Howard's performance reflects the divergent paths taken by the 2006 NBA finalists. The champion Miami Heat elected to play a pat hand and through Sunday had the seventh-best record (17--19) in the execrable Eastern Conference. By contrast, the Mavs, beaten 4--2 in the Finals, have deepened their roster and their resolve, and gotten improved, multifaceted play from the 26-year-old Howard, who has taken to heart the ambitious goals Johnson gave him before the season: 18 points, eight rebounds, six assists and four steals per game. All those numbers would be career highs by quite a lot. "It's just a gauge," says Johnson. "Something to think about after the game when Josh is looking at the stat sheet."

Howard looks at it too, especially the steals total (he was averaging 1.23 at week's end), for defense has always been his calling card.
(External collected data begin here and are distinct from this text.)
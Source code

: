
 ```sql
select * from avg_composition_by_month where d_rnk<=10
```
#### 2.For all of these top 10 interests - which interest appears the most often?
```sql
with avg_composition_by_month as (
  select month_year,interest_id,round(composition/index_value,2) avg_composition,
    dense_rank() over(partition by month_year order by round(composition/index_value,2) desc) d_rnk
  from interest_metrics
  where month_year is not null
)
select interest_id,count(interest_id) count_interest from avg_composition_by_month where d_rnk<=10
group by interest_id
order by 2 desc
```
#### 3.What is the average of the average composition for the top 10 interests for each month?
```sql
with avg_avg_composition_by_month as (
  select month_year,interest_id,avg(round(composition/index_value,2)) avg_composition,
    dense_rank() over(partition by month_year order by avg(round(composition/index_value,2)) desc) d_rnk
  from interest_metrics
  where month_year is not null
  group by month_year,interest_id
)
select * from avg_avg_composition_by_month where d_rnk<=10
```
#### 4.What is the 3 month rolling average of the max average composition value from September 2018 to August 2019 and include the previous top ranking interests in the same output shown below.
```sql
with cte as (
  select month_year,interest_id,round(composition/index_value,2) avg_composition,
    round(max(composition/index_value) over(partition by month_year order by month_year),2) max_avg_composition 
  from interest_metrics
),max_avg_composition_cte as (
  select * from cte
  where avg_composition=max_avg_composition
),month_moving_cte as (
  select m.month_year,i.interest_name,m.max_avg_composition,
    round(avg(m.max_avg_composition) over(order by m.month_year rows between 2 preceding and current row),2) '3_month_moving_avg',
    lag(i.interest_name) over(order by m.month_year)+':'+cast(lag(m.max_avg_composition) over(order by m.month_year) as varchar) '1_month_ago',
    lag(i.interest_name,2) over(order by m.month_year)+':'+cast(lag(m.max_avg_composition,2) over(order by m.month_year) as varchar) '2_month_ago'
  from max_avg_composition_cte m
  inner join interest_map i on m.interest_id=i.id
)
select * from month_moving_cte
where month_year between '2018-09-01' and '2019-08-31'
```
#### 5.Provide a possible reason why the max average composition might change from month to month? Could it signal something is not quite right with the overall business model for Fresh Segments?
As a rookie with Dallas, he had to vie for minutes with offensive-minded players such as Nowitzki, Michael Finley, Antawn Jamison and Antoine Walker. "The only way I made it to the floor," he says, "was through defense and rebounding." Indeed, through Sunday, Howard was well within reach of Johnson's goal for rebounds, with an average of 7.1. He might be the best rebounding small forward in the league, particularly at the offensive end, where he had grabbed 2.0 per game.

J-Ho, as teammates call him (if there's one sports nickname that has to go, that's it), won't come close in assists, however, not with two ball handling guards ( Devin Harris and Jason Terry) in the starting lineup and a superstar ( Nowitzki) who often creates his own shots. "Assists is the hard one," says Howard, who has averaged only 1.9. "But I think the idea was to have me try to dish off when I draw double teams. That's what I've been trying to do." The big surprise has been his scoring, which has risen from last year's 15.6 points per game to 19.0. He has passed Terry to become the Mavs' second-biggest threat behind Nowitzki.

All that versatility has made Howard a viable All-Star candidate, despite the wealth of talented forwards in the Western Conference. "I don't pay any attention to who's an All-Star and who isn't," says Sloan, "but all I know is that Howard can beat you about six different ways, so that means he's pretty damn good."

Howard wasn't the only player Johnson challenged with goals. The coach gave Harris a list of every other starting point guard in the West and told Harris he wanted him to be the best defender. ( Harris has the list taped to his locker in American Airlines Center.) He told Nowitzki that he needs to get at least two offensive rebounds a game. (He was at 1.5 through Sunday.) Johnson told the team that he wants more attention paid to scouting reports and opponents' tendencies. "I gotta admit I didn't think about them much before," says Howard, who should one day be an all-league defender, "but they're really helping now."

Meanwhile, Donn Nelson, president of basketball operations and general manager, has reworked the end of the rotation, adding free-agent swingman Devean George, who earned three rings as a Los Angeles Laker; bringing defensive-minded guard Greg Buckner back to Dallas as a free agent; and trading for 6'10" forward Austin Croshere, who can hit the boards and three-point shots, from the Pacers.